Chances are, no broccoli lobbying group is going to come down on Dean Witkin the way they did on former President George H.W. Bush when he said he didn't like the green, leafy substance. The difference is Witkin, sales director for Livonia, Mich.-based media and marketing services company Valassis, is advocating that marketers — who may not like the healthy vegetable that is analytics — do what is good for them in this economy and add in targeted marketing backed by analytics.
"Advertisers are being asked to do much more with much less," he says, pointing out that this change will help marketers level the playing field. He was one panelist telling marketers how to do so during Tuesday afternoon's session "It's About Knowing Your Customer: Leveraging Data" during InterACT!
Taking a bigger bite of the broccoli was Aaron Leibtag, director of financial strategy planning and analysis for Priszm Income Fund, which operates restaurants in Canada. For his company, embracing this approach provided the opportunity to change more than marketing.

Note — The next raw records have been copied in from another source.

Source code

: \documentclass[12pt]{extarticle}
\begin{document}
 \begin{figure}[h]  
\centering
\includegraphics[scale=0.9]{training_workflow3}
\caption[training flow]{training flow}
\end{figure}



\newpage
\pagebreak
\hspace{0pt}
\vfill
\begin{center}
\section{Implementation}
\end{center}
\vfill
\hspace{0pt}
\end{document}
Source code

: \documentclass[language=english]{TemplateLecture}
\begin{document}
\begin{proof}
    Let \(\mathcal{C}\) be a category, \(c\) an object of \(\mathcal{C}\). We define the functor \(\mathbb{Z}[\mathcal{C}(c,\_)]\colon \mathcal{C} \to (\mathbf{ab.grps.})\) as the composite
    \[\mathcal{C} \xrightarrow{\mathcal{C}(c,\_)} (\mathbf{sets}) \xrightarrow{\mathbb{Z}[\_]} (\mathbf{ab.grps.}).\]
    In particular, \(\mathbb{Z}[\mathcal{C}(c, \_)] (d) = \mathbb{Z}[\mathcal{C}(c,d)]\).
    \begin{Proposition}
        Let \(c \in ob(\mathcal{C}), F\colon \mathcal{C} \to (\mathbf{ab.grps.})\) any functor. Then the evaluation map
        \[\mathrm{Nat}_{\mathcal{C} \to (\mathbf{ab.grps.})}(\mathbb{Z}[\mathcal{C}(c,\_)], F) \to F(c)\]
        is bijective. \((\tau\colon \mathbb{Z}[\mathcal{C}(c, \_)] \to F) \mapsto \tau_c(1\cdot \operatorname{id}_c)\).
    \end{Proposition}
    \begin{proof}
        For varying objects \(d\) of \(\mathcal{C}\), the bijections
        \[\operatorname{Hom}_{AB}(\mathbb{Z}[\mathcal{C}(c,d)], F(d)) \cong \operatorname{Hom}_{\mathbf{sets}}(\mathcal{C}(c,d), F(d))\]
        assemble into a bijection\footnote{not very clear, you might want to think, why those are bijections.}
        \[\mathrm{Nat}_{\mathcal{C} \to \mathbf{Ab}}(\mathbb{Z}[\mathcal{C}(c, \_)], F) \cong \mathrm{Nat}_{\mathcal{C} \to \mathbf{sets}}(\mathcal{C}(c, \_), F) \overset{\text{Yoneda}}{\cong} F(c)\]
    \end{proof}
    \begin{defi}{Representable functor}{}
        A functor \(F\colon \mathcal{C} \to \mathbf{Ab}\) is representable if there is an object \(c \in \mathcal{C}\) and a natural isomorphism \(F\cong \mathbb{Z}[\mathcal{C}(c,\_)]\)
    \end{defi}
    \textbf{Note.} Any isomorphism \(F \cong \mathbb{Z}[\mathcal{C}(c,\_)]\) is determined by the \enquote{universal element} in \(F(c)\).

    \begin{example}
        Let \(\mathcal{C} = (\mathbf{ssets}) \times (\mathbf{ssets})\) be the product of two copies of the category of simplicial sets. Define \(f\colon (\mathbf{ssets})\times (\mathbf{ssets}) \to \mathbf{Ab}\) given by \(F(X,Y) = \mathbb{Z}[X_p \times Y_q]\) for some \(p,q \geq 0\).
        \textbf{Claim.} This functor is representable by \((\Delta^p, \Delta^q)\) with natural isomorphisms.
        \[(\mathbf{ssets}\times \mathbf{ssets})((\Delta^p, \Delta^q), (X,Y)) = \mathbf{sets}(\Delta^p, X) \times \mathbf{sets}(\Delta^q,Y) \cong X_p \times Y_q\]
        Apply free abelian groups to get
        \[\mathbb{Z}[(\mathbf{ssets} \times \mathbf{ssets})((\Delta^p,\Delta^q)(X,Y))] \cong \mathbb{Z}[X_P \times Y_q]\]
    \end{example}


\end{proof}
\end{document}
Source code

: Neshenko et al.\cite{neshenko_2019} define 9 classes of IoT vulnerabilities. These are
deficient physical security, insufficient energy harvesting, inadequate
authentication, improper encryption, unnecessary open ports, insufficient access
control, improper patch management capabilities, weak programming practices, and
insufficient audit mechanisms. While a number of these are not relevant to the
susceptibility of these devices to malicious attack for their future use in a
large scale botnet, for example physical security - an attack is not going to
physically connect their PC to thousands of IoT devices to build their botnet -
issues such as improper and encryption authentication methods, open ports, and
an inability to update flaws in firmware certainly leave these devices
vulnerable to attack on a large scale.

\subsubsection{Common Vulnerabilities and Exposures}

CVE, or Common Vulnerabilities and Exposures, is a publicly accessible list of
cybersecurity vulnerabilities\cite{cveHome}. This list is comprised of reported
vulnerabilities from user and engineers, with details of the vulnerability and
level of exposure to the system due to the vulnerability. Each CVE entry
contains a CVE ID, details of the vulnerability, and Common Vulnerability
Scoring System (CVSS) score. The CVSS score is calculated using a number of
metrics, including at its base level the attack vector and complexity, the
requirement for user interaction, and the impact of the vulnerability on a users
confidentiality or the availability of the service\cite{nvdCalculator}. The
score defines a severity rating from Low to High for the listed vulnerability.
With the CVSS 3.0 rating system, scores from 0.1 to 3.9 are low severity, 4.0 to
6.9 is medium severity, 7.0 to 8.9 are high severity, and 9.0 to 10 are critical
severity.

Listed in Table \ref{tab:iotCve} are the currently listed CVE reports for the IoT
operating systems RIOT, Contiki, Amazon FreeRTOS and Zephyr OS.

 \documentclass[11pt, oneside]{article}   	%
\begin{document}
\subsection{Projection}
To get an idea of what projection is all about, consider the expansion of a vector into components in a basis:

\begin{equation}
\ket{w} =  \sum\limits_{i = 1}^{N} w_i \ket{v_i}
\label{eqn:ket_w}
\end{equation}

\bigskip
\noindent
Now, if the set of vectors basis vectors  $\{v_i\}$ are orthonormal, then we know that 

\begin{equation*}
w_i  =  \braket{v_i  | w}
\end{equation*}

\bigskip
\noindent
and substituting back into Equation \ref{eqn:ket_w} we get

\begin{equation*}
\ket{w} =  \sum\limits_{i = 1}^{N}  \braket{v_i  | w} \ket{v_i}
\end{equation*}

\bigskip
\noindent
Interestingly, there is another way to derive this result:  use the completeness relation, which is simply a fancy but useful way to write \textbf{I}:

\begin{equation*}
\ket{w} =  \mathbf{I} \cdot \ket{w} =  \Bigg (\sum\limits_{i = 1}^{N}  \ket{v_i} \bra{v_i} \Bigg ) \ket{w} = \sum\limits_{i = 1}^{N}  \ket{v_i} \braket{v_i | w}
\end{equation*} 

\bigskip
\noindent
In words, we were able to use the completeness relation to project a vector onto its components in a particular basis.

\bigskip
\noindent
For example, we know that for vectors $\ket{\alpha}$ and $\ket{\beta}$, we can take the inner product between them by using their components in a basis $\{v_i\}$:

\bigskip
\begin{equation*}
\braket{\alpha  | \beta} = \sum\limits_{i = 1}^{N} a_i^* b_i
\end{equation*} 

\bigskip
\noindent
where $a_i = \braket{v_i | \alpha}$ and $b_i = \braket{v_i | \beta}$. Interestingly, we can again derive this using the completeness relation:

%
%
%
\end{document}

Priszm changed its business models, which Leibtag says makes his company more adaptable. "That was the greatest ROI," he says, adding that the standard definition of ROI can hold companies back from optimizing around their customers and really realizing improved results. (This, obviously, was a loved or hated concept during this session. No attendee who spoke sounded indifferent to Leibtag's assertion.)
Some companies do seem to realize that they should embrace data and analytics; according to one of Witkin's presentation slides, "Senior marketers report that they expect to recruit more data analysts, planning, interactive design, online advertising and digital marketing competencies."
What worked for one of the Valassis clients, Witkin says, is the "learn/do loop." A major mid-market fashion retailer allowed Valassis to perfect the predictive model by first mailing to 5 million households, underpenetrating; then to 12 million households, overextending; and finally getting it just right with 10 million households, which made the major mid-market fashion retailer happy with its ROI.